BEGIN

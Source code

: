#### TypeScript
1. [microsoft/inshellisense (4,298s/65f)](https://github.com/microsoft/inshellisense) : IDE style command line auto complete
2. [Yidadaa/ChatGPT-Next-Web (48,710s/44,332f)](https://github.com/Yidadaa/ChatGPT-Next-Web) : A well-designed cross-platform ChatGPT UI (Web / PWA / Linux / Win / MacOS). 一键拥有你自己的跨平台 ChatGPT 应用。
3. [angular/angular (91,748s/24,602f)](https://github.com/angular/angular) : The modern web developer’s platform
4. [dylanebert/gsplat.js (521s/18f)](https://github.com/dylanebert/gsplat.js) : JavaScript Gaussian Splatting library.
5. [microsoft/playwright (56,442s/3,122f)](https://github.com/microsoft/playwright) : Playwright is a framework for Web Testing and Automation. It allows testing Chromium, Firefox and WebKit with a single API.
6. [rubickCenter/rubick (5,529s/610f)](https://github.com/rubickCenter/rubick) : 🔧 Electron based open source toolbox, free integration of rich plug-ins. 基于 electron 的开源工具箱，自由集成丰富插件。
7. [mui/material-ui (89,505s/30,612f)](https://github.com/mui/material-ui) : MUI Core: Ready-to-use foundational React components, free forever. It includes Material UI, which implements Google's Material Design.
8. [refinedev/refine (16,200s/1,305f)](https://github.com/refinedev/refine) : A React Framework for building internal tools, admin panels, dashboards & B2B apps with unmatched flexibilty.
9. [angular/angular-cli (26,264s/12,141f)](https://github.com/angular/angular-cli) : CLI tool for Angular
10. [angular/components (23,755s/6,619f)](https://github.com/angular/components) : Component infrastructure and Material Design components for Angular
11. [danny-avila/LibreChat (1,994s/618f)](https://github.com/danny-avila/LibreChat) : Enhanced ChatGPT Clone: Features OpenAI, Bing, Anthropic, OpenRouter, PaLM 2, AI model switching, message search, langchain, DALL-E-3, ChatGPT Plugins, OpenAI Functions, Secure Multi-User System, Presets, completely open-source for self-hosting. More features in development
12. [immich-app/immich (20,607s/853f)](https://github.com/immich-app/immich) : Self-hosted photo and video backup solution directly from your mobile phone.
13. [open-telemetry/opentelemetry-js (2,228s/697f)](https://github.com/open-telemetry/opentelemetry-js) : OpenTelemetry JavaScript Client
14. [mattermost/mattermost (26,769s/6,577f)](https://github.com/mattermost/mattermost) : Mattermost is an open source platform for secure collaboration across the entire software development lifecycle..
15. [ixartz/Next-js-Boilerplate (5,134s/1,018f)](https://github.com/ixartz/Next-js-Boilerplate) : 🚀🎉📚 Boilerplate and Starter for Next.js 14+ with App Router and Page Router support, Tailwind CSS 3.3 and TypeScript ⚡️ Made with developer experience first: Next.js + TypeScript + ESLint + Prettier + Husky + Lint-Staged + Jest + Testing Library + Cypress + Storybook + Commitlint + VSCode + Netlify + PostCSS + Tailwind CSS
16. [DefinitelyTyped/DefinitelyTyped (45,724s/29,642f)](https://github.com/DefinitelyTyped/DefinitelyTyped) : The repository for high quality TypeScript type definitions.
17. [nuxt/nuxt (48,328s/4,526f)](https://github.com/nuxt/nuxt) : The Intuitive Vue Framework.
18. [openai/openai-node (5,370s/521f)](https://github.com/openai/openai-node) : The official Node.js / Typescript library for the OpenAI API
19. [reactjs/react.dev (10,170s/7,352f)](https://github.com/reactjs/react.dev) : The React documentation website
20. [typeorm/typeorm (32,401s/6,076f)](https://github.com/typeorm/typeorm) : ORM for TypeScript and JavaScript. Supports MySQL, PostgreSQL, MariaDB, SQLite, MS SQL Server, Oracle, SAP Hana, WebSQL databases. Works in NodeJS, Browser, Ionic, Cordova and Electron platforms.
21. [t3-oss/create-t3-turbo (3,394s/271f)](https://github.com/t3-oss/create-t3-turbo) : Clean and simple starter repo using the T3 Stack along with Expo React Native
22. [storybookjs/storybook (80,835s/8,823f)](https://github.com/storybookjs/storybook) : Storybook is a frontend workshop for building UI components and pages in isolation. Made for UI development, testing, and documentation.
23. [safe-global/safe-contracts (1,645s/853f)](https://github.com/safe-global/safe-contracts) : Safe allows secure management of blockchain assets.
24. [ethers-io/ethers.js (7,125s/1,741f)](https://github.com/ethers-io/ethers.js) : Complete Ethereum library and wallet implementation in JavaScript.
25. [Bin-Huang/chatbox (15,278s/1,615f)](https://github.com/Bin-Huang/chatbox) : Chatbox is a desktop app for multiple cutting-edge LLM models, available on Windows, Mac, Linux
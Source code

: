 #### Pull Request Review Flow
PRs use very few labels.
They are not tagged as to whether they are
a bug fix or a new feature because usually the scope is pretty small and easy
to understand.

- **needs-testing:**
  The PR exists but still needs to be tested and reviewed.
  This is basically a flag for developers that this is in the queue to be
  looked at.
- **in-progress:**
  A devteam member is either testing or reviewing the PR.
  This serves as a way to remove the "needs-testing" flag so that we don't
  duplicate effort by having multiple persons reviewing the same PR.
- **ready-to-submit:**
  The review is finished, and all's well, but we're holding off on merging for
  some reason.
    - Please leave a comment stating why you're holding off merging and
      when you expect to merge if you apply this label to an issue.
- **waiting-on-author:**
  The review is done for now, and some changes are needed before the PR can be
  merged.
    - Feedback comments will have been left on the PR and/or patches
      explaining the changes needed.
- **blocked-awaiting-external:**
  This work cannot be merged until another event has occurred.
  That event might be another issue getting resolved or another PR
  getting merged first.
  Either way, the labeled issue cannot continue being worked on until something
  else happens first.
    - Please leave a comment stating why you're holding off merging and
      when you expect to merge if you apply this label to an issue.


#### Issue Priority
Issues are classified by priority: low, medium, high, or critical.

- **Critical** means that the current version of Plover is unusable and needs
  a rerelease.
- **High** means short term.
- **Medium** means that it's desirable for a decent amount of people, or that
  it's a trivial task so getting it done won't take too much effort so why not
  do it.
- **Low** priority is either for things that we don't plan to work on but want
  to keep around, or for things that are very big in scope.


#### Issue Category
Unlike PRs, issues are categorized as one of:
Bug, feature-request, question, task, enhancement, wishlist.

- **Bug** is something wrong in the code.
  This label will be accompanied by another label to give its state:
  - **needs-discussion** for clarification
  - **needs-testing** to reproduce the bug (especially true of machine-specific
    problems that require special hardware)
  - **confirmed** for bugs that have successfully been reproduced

END

# Directions for this task
Reproduce the data above exactly, leaving nothing out.

# Solved exercise
Source code

:#### TypeScript
1. [microsoft/inshellisense (4,298s/65f)](https://github.com/microsoft/inshellisense) : IDE style command line auto complete
2. [Yidadaa/ChatGPT-Next-Web (48,710s/44,332f)](https://github.com/Yidadaa/ChatGPT-Next-Web) : A well-designed cross-platform ChatGPT UI (Web / PWA / Linux / Win / MacOS). 一键拥有你自己的跨平台 ChatGPT 应用。
3. [angular/angular (91,748s/24,602f)](https://github.com/angular/angular) : The modern web developer’s platform
4. [dylanebert/gsplat.js (521s/18f)](https://github.com/dylanebert/gsplat.js) : JavaScript Gaussian Splatting library.
5. [microsoft/playwright (56,442s/3,122f)](https://github.com/microsoft/playwright) : Playwright is a framework for Web Testing and Automation. It allows testing Chromium, Firefox and WebKit with a single API.
6. [rubickCenter/rubick (5,529s/610f)](https://github.com/rubickCenter/rubick) : 🔧 Electron based open source toolbox, free integration of rich plug-ins. 基于 electron 的开源工具箱，自由集成丰富插件。
7. [mui/material-ui (89,505s/30,612f)](https://github.com/mui/material-ui) : MUI Core: Ready-to-use foundational React components, free forever. It includes Material UI, which implements Google's Material Design.
8. [refinedev/refine (16,200s/1,305f)](https://github.com/refinedev/refine) : A React Framework for building internal tools, admin panels, dashboards & B2B apps with unmatched flexibilty.
9. [angular/angular-cli (26,264s/12,141f)](https://github.com/angular/angular-cli) : CLI tool for Angular
10. [angular/components (23,755s/6,619f)](https://github.com/angular/components) : Component infrastructure and Material Design components for Angular
11. [danny-avila/LibreChat (1,994s/618f)](https://github.com/danny-avila/LibreChat) : Enhanced ChatGPT Clone: Features OpenAI, Bing, Anthropic, OpenRouter, PaLM 2, AI model switching, message search, langchain, DALL-E-3, ChatGPT Plugins, OpenAI Functions, Secure Multi-User System, Presets, completely open-source for self-hosting. More features in development
12. [immich-app/immich (20,607s/853f)](https://github.com/immich-app/immich) : Self-hosted photo and video backup solution directly from your mobile phone.
13. [open-telemetry/opentelemetry-js (2,228s/697f)](https://github.com/open-telemetry/opentelemetry-js) : OpenTelemetry JavaScript Client
14. [mattermost/mattermost (26,769s/6,577f)](https://github.com/mattermost/mattermost) : Mattermost is an open source platform for secure collaboration across the entire software development lifecycle..
15. [ixartz/Next-js-Boilerplate (5,134s/1,018f)](https://github.com/ixartz/Next-js-Boilerplate) : 🚀🎉📚 Boilerplate and Starter for Next.js 14+ with App Router and Page Router support, Tailwind CSS 3.3 and TypeScript ⚡️ Made with developer experience first: Next.js + TypeScript + ESLint + Prettier + Husky + Lint-Staged + Jest + Testing Library + Cypress + Storybook + Commitlint + VSCode + Netlify + PostCSS + Tailwind CSS
16. [DefinitelyTyped/DefinitelyTyped (45,724s/29,642f)](https://github.com/DefinitelyTyped/DefinitelyTyped) : The repository for high quality TypeScript type definitions.
17. [nuxt/nuxt (48,328s/4,526f)](https://github.com/nuxt/nuxt) : The Intuitive Vue Framework.
18. [openai/openai-node (5,370s/521f)](https://github.com/openai/openai-node) : The official Node.js / Typescript library for the OpenAI API
19. [reactjs/react.dev (10,170s/7,352f)](https://github.com/reactjs/react.dev) : The React documentation website
20. [typeorm/typeorm (32,401s/6,076f)](https://github.com/typeorm/typeorm) : ORM for TypeScript and JavaScript. Supports MySQL, PostgreSQL, MariaDB, SQLite, MS SQL Server, Oracle, SAP Hana, WebSQL databases. Works in NodeJS, Browser, Ionic, Cordova and Electron platforms.
21. [t3-oss/create-t3-turbo (3,394s/271f)](https://github.com/t3-oss/create-t3-turbo) : Clean and simple starter repo using the T3 Stack along with Expo React Native
22. [storybookjs/storybook (80,835s/8,823f)](https://github.com/storybookjs/storybook) : Storybook is a frontend workshop for building UI components and pages in isolation. Made for UI development, testing, and documentation.
23. [safe-global/safe-contracts (1,645s/853f)](https://github.com/safe-global/safe-contracts) : Safe allows secure management of blockchain assets.
24. [ethers-io/ethers.js (7,125s/1,741f)](https://github.com/ethers-io/ethers.js) : Complete Ethereum library and wallet implementation in JavaScript.
25. [Bin-Huang/chatbox (15,278s/1,615f)](https://github.com/Bin-Huang/chatbox) : Chatbox is a desktop app for multiple cutting-edge LLM models, available on Windows, Mac, Linux
Source code

: #### Pull Request Review Flow
PRs use very few labels.
They are not tagged as to whether they are
a bug fix or a new feature because usually the scope is pretty small and easy
to understand.

- **needs-testing:**
  The PR exists but still needs to be tested and reviewed.
  This is basically a flag for developers that this is in the queue to be
  looked at.
- **in-progress:**
  A devteam member is either testing or reviewing the PR.
  This serves as a way to remove the "needs-testing" flag so that we don't
  duplicate effort by having multiple persons reviewing the same PR.
- **ready-to-submit:**
  The review is finished, and all's well, but we're holding off on merging for
  some reason.
    - Please leave a comment stating why you're holding off merging and
      when you expect to merge if you apply this label to an issue.
- **waiting-on-author:**
  The review is done for now, and some changes are needed before the PR can be
  merged.
    - Feedback comments will have been left on the PR and/or patches
      explaining the changes needed.
- **blocked-awaiting-external:**
  This work cannot be merged until another event has occurred.
  That event might be another issue getting resolved or another PR
  getting merged first.
  Either way, the labeled issue cannot continue being worked on until something
  else happens first.
    - Please leave a comment stating why you're holding off merging and
      when you expect to merge if you apply this label to an issue.


#### Issue Priority
Issues are classified by priority: low, medium, high, or critical.

- **Critical** means that the current version of Plover is unusable and needs
  a rerelease.
- **High** means short term.
- **Medium** means that it's desirable for a decent amount of people, or that
  it's a trivial task so getting it done won't take too much effort so why not
  do it.
- **Low** priority is either for things that we don't plan to work on but want
  to keep around, or for things that are very big in scope.


#### Issue Category
Unlike PRs, issues are categorized as one of:
Bug, feature-request, question, task, enhancement, wishlist.

- **Bug** is something wrong in the code.
  This label will be accompanied by another label to give its state:
  - **needs-discussion** for clarification
  - **needs-testing** to reproduce the bug (especially true of machine-specific
    problems that require special hardware)
  - **confirmed** for bugs that have successfully been reproduced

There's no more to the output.